The Mooch made his debut in the briefing room, repeatedly proclaiming his love for Trump and praising his “karma.” He was naturally effusive in front of the cameras, using humor to deflect Jonathan Karl’s question about how he had called Trump a “hack politician” back when he was working for Scott Walker’s campaign. “He brings it up every 15 seconds, okay?” Scaramucci cracked. Since his past tweets had praised Hillary Clinton and embraced everything from gun control to gay marriage, the White House put him on a radio show at Breitbart to let him rehabilitate himself.
The larger problem was Russia. Bannon himself was staying out of 80 percent of White House meetings to avoid being sucked into that maw. He was bemused by Politico writing about “Steve Bannon’s Disappearing Act,” saying he was in “self-imposed exile,” which Bannon took as a sign that his strategy was working. He didn’t understand why Kellyanne Conway was answering Russia questions in TV interviews rather than referring everything to the lawyers.
When Scaramucci told him that the communications team wasn’t doing enough to protect Kushner, Steve stiffened. It was not the job of the press shop to defend the president’s son-in-law. “If you bring that shit in here, we’re enemies,” Bannon told him. “You can’t be Jared’s spokesman.” The Russia questions, he felt, could not be allowed to pollute the daily briefing.
Bannon was right to be concerned. Scaramucci told Jake Tapper that an unnamed person had assured him that if the Russians were responsible for the campaign hacking, they were so deceptive that no one would ever find out. The CNN anchor said that was hard to accept from an anonymous s
ource.
Scaramucci admitted that, well, it was Trump, calling him from Air Force One to say, “Maybe they did it—maybe they didn’t do it.” It was a very awkward moment.
Jared Kushner shed his camera shyness when it mattered most.
Faced with the inevitability of leaks after his closed-door Senate testimony about Russia, Kushner put out his eleven-page testimony before sunrise. By six a.m. the major news outlets were quoting him as saying “I did not collude,” a preemptive strike that set the day’s media narrative. He provided key details: after being pulled into the Don Jr. meeting with the Russians, he emailed his assistant to call his cell so he’d have an excuse to bail out.
Kushner, knowing he had to feed the media beast, went to the White House driveway after his testimony and read a short version of the statement, which television played in an endless loop.

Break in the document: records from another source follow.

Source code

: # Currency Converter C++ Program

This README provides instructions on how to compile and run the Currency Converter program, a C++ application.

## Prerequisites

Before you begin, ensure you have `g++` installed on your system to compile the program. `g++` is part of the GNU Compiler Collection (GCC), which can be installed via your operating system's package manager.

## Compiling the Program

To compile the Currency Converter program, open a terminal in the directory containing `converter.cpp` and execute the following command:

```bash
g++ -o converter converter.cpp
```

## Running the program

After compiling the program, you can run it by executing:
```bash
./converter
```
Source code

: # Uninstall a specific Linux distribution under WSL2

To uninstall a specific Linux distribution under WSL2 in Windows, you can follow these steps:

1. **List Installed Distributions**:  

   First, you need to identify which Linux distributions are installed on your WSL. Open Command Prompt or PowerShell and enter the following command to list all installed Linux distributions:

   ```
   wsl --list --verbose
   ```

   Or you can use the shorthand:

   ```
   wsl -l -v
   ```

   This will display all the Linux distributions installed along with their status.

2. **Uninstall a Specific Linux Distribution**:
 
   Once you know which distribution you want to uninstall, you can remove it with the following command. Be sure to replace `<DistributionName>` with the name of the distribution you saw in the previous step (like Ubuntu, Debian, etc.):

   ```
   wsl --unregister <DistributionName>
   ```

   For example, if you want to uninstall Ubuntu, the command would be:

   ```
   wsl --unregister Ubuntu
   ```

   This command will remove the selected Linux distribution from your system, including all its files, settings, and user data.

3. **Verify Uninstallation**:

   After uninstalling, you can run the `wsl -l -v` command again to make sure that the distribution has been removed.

Kushner felt the press had been killing him for three months, accusing him of treason. His preference had been to avoid the media, and he was stunned when the networks canceled scheduled interviews with his surrogate spokesmen. At last, Ivanka felt, he was excited to be able to tell his side of the story. She knew that her husband never felt the need to defend himself from allegations and anonymous sources, but in politics, sometimes you had no choice.

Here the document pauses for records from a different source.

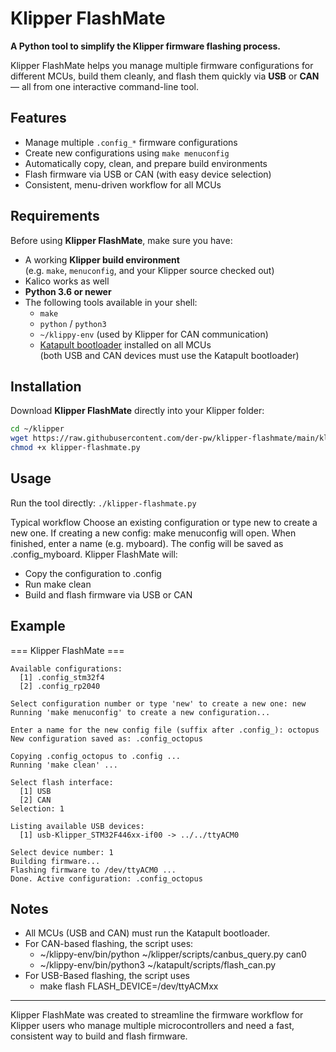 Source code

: # Klipper FlashMate

**A Python tool to simplify the Klipper firmware flashing process.**

Klipper FlashMate helps you manage multiple firmware configurations for different MCUs, build them cleanly, and flash them quickly via **USB** or **CAN** — all from one interactive command-line tool.


## Features

- Manage multiple `.config_*` firmware configurations
- Create new configurations using `make menuconfig`
- Automatically copy, clean, and prepare build environments
- Flash firmware via USB or CAN (with easy device selection)
- Consistent, menu-driven workflow for all MCUs


## Requirements

Before using **Klipper FlashMate**, make sure you have:

- A working **Klipper build environment**  
  (e.g. `make`, `menuconfig`, and your Klipper source checked out)
- Kalico works as well
- **Python 3.6 or newer**
- The following tools available in your shell:
  - `make`
  - `python` / `python3`
  - `~/klippy-env` (used by Klipper for CAN communication)
  - [Katapult bootloader](https://github.com/Arksine/katapult) installed on all MCUs  
    (both USB and CAN devices must use the Katapult bootloader)


## Installation

Download **Klipper FlashMate** directly into your Klipper folder:

```bash
cd ~/klipper
wget https://raw.githubusercontent.com/der-pw/klipper-flashmate/main/klipper-flashmate.py
chmod +x klipper-flashmate.py
```

## Usage
Run the tool directly:
```./klipper-flashmate.py```

Typical workflow
Choose an existing configuration or type new to create a new one.
If creating a new config:
make menuconfig will open.
When finished, enter a name (e.g. myboard).
The config will be saved as .config_myboard.
Klipper FlashMate will:
- Copy the configuration to .config
- Run make clean
- Build and flash firmware via USB or CAN

## Example

=== Klipper FlashMate ===
```
Available configurations:
  [1] .config_stm32f4
  [2] .config_rp2040

Select configuration number or type 'new' to create a new one: new
Running 'make menuconfig' to create a new configuration...

Enter a name for the new config file (suffix after .config_): octopus
New configuration saved as: .config_octopus

Copying .config_octopus to .config ...
Running 'make clean' ...

Select flash interface:
  [1] USB
  [2] CAN
Selection: 1

Listing available USB devices:
  [1] usb-Klipper_STM32F446xx-if00 -> ../../ttyACM0

Select device number: 1
Building firmware...
Flashing firmware to /dev/ttyACM0 ...
Done. Active configuration: .config_octopus
```

## Notes
- All MCUs (USB and CAN) must run the Katapult bootloader.
- For CAN-based flashing, the script uses:
  - ~/klippy-env/bin/python ~/klipper/scripts/canbus_query.py can0
  - ~/klippy-env/bin/python3 ~/katapult/scripts/flash_can.py
- For USB-Based flashing, the script uses
  - make flash FLASH_DEVICE=/dev/ttyACMxx

---
Klipper FlashMate was created to streamline the firmware workflow for Klipper users who manage multiple microcontrollers and need a fast, consistent way to build and flash firmware.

It was Jared’s father-in-law, however, who dominated the news. The president went on a Twitter rant against his own attorney general—calling Jeff Sessions “beleaguered” and “VERY weak” on Hillary Clinton’s “crimes.”
Trump confided to friends that he was so angry at Sessions that he couldn’t even look at him. Rupert Murdoch, among others, urged Trump to stop the Twitter assault, because he was just hurting himself. Trump said he would tone it down, but he had already created a media spectacle by attacking Sessions and urging a criminal investigation of Hillary. The press speculated that Trump wanted to dump Sessions as a first step toward firing Bob Mueller. Sarah Sanders, who had invited cameras back into all the press briefings, stayed on message and called the Russia probe “a complete hoax.”